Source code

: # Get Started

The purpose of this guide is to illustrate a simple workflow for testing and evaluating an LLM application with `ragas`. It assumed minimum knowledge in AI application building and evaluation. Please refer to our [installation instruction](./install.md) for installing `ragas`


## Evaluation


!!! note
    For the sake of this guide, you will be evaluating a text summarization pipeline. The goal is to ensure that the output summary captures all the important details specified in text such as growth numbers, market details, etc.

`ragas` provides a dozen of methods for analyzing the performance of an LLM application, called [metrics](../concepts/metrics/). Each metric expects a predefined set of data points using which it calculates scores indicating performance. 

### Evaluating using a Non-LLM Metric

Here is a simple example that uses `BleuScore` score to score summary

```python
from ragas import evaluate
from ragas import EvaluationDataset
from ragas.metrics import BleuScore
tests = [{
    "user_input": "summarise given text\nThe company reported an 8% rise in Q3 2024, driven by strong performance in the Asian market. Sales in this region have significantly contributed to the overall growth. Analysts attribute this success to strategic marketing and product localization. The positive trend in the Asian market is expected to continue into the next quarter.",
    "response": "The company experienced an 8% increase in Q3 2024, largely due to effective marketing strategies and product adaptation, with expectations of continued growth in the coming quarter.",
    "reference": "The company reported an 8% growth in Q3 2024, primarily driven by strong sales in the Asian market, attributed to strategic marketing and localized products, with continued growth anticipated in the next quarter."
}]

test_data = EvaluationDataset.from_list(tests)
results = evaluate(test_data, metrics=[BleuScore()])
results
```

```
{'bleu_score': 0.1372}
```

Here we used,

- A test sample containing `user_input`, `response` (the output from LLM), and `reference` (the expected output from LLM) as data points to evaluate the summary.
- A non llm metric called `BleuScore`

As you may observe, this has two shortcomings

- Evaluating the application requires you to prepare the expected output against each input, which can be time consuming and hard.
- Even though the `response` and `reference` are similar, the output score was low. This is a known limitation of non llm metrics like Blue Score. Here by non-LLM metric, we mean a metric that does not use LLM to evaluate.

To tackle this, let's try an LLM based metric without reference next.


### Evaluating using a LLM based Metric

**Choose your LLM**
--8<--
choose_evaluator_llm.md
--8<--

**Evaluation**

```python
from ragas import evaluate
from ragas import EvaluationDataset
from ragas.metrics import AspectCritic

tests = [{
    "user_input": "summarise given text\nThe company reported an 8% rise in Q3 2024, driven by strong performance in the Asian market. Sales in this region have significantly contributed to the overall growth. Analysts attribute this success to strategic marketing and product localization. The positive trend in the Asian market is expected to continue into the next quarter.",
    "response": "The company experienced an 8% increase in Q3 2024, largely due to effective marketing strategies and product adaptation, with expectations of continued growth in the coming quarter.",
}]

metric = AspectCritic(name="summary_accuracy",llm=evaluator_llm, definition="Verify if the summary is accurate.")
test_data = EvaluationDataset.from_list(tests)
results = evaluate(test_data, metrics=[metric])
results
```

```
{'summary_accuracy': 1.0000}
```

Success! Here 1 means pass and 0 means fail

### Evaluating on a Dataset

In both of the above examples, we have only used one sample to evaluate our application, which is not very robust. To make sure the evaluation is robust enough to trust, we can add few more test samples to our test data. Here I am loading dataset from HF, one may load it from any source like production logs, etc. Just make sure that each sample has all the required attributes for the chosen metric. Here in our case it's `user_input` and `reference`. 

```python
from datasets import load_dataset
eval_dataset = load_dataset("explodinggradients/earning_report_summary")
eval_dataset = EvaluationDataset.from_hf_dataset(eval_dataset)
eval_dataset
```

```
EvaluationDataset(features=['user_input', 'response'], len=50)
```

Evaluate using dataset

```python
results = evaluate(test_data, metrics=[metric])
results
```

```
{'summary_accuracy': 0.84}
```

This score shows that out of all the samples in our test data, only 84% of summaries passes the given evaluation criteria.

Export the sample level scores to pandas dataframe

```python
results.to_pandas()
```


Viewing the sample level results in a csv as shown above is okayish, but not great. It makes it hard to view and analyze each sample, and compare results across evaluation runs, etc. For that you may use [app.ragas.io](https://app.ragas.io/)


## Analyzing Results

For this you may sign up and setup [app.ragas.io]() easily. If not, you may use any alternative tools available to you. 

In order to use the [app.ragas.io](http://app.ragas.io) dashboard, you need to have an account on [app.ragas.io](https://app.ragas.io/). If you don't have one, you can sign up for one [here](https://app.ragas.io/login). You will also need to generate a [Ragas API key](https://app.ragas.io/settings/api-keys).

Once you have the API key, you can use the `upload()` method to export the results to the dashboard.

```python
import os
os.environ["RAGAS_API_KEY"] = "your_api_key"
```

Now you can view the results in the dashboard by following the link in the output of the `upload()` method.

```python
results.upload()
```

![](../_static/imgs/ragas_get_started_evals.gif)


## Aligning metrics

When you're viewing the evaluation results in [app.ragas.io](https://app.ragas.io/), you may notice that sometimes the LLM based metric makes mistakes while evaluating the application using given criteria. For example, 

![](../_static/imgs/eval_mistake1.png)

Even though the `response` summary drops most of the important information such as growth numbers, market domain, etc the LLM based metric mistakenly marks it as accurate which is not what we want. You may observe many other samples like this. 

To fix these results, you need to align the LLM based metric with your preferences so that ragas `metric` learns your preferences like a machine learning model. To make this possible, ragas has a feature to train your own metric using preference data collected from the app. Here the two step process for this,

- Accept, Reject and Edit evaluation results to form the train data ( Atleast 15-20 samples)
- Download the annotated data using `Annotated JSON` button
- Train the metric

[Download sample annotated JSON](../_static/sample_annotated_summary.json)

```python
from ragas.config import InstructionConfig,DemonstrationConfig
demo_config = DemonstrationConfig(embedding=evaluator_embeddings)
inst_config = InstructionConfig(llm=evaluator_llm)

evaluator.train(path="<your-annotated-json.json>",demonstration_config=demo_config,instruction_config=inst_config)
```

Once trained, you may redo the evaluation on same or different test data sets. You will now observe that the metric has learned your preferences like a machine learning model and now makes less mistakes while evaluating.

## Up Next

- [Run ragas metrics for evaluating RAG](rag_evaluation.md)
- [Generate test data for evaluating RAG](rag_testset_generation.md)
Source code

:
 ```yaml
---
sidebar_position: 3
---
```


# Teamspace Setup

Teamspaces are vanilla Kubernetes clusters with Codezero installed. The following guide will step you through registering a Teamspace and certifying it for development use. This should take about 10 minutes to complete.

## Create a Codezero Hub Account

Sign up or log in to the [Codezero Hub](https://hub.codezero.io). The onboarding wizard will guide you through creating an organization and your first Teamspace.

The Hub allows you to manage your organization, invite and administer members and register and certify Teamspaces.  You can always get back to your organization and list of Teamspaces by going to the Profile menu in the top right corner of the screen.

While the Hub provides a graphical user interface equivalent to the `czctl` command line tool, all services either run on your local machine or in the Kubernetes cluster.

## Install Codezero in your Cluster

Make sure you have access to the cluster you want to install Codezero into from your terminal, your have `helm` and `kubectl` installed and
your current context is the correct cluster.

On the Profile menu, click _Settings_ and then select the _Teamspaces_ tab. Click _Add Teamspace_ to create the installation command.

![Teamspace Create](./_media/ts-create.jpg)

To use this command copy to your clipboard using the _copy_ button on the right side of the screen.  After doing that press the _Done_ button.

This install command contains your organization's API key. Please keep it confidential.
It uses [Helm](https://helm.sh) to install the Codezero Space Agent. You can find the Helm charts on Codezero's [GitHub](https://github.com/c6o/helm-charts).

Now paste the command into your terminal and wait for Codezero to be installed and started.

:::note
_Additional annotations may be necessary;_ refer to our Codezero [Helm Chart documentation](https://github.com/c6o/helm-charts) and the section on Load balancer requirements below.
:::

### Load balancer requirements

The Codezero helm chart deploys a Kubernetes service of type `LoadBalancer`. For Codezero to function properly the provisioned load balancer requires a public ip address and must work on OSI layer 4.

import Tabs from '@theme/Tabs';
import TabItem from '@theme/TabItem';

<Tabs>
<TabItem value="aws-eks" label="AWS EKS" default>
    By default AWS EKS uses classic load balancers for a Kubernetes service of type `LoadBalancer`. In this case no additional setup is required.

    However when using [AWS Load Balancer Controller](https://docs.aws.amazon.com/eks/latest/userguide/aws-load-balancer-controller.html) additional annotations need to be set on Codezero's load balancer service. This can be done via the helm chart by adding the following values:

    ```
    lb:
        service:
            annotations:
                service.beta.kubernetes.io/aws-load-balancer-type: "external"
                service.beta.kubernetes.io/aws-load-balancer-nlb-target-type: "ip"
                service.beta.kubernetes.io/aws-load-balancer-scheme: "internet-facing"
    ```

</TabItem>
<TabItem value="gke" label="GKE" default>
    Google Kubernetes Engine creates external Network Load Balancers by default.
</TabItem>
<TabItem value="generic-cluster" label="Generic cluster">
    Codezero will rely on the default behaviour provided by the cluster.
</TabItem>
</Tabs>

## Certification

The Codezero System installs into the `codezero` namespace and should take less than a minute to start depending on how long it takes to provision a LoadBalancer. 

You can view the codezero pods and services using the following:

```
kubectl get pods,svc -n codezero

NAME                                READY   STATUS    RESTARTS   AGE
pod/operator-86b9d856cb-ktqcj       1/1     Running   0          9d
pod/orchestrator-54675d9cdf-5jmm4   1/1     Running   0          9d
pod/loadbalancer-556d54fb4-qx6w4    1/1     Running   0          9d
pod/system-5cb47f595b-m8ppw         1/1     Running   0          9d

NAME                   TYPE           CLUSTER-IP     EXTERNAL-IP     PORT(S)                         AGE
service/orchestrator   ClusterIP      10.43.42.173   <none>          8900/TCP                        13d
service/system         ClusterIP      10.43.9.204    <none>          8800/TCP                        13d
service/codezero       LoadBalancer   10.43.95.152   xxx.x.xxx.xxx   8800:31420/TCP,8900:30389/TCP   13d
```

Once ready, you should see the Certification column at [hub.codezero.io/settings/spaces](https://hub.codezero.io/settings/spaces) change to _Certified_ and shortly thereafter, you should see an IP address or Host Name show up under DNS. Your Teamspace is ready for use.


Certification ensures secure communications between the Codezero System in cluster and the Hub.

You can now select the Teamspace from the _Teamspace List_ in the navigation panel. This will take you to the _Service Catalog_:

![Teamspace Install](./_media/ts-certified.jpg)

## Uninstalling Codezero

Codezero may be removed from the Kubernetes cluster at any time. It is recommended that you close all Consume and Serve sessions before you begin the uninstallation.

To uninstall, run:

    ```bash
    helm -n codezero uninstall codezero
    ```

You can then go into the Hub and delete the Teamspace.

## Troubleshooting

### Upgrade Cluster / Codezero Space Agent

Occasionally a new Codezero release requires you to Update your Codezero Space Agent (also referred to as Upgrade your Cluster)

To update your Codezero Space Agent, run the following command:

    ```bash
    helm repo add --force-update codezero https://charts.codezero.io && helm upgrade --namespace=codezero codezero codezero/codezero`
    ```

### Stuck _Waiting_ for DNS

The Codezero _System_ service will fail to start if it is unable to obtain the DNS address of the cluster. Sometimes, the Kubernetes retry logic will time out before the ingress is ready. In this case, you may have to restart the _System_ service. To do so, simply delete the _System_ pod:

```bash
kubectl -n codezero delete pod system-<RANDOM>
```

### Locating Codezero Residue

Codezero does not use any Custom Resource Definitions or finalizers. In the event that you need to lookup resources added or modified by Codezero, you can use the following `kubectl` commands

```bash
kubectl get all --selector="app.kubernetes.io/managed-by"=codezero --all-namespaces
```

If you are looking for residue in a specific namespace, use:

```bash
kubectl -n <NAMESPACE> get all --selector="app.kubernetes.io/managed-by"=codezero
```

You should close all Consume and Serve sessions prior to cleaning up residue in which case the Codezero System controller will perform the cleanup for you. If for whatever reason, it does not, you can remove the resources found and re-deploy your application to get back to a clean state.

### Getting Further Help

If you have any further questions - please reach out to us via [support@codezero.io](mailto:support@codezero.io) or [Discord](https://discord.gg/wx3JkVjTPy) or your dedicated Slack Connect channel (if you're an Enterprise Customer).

******

Exercise goal
Using the listing, collect all lines in which the string "metrics" is found.

Response to this exercise
`ragas` provides a dozen of methods for analyzing the performance of an LLM application, called [metrics](../concepts/metrics/). Each metric expects a predefined set of data points using which it calculates scores indicating performance. 
from ragas.metrics import BleuScore
results = evaluate(test_data, metrics=[BleuScore()])
- Even though the `response` and `reference` are similar, the output score was low. This is a known limitation of non llm metrics like Blue Score. Here by non-LLM metric, we mean a metric that does not use LLM to evaluate.
from ragas.metrics import AspectCritic
results = evaluate(test_data, metrics=[metric])
results = evaluate(test_data, metrics=[metric])
## Aligning metrics
- [Run ragas metrics for evaluating RAG](rag_evaluation.md)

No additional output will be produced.